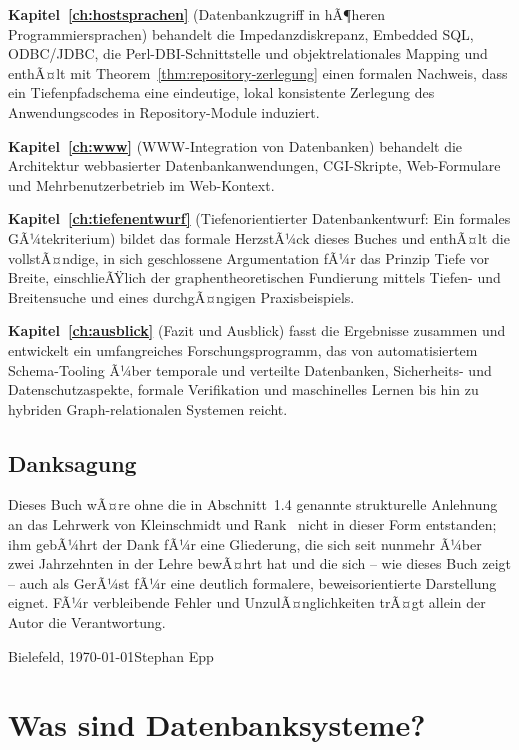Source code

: ﻿\documentclass[a4paper,12pt]{report}
\theoremstyle{definition}
\theoremstyle{remark}
\begin{document}
\textbf{Kapitel~\ref{ch:hostsprachen}} (\glqq Datenbankzugriff in
hÃ¶heren Programmiersprachen\grqq{}) behandelt die
Impedanzdiskrepanz, Embedded SQL, ODBC/JDBC, die Perl-DBI-Schnittstelle
und objektrelationales Mapping und enthÃ¤lt mit
Theorem~\ref{thm:repository-zerlegung} einen formalen Nachweis, dass
ein Tiefenpfadschema eine eindeutige, lokal konsistente Zerlegung des
Anwendungscodes in Repository-Module induziert.

\textbf{Kapitel~\ref{ch:www}} (\glqq WWW-Integration von
Datenbanken\grqq{}) behandelt die Architektur webbasierter
Datenbankanwendungen, CGI-Skripte, Web-Formulare und
Mehrbenutzerbetrieb im Web-Kontext.

\textbf{Kapitel~\ref{ch:tiefenentwurf}} (\glqq Tiefenorientierter
Datenbankentwurf: Ein formales GÃ¼tekriterium\grqq{}) bildet das
formale HerzstÃ¼ck dieses Buches und enthÃ¤lt die vollstÃ¤ndige,
in sich geschlossene Argumentation fÃ¼r das Prinzip
\glqq Tiefe vor Breite\grqq{}, einschlieÃŸlich der
graphentheoretischen Fundierung mittels Tiefen- und Breitensuche und
eines durchgÃ¤ngigen Praxisbeispiels.

\textbf{Kapitel~\ref{ch:ausblick}} (\glqq Fazit und Ausblick\grqq{})
fasst die Ergebnisse zusammen und entwickelt ein umfangreiches
Forschungsprogramm, das von automatisiertem Schema-Tooling Ã¼ber
temporale und verteilte Datenbanken, Sicherheits- und
Datenschutzaspekte, formale Verifikation und maschinelles Lernen bis
hin zu hybriden Graph-relationalen Systemen reicht.

\section*{Danksagung}

Dieses Buch wÃ¤re ohne die in Abschnitt~1.4 genannte strukturelle
Anlehnung an das Lehrwerk von Kleinschmidt und
Rank~\cite{Kleinschmidt2002} nicht in dieser Form entstanden; ihm
gebÃ¼hrt der Dank fÃ¼r eine Gliederung, die sich seit nunmehr Ã¼ber zwei
Jahrzehnten in der Lehre bewÃ¤hrt hat und die sich -- wie dieses Buch
zeigt -- auch als GerÃ¼st fÃ¼r eine deutlich formalere, beweisorientierte
Darstellung eignet. FÃ¼r verbleibende Fehler und UnzulÃ¤nglichkeiten
trÃ¤gt allein der Autor die Verantwortung.

\bigskip
\noindent Bielefeld, \today \hfill Stephan Epp

\chapter{Was sind Datenbanksysteme?}
\label{ch:einleitung}
\end{document}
□ □ □ □ □
● Task
A word-for-word copy is needed, starting at the first line of the listing and ending with the line bearing "Forschungsprogramm, das von". No pictures.

● Result below
Source code

: ﻿\documentclass[a4paper,12pt]{report}
\theoremstyle{definition}
\theoremstyle{remark}
\begin{document}
\textbf{Kapitel~\ref{ch:hostsprachen}} (\glqq Datenbankzugriff in
hÃ¶heren Programmiersprachen\grqq{}) behandelt die
Impedanzdiskrepanz, Embedded SQL, ODBC/JDBC, die Perl-DBI-Schnittstelle
und objektrelationales Mapping und enthÃ¤lt mit
Theorem~\ref{thm:repository-zerlegung} einen formalen Nachweis, dass
ein Tiefenpfadschema eine eindeutige, lokal konsistente Zerlegung des
Anwendungscodes in Repository-Module induziert.

\textbf{Kapitel~\ref{ch:www}} (\glqq WWW-Integration von
Datenbanken\grqq{}) behandelt die Architektur webbasierter
Datenbankanwendungen, CGI-Skripte, Web-Formulare und
Mehrbenutzerbetrieb im Web-Kontext.

\textbf{Kapitel~\ref{ch:tiefenentwurf}} (\glqq Tiefenorientierter
Datenbankentwurf: Ein formales GÃ¼tekriterium\grqq{}) bildet das
formale HerzstÃ¼ck dieses Buches und enthÃ¤lt die vollstÃ¤ndige,
in sich geschlossene Argumentation fÃ¼r das Prinzip
\glqq Tiefe vor Breite\grqq{}, einschlieÃŸlich der
graphentheoretischen Fundierung mittels Tiefen- und Breitensuche und
eines durchgÃ¤ngigen Praxisbeispiels.

\textbf{Kapitel~\ref{ch:ausblick}} (\glqq Fazit und Ausblick\grqq{})
fasst die Ergebnisse zusammen und entwickelt ein umfangreiches
Forschungsprogramm, das von automatisiertem Schema-Tooling Ã¼ber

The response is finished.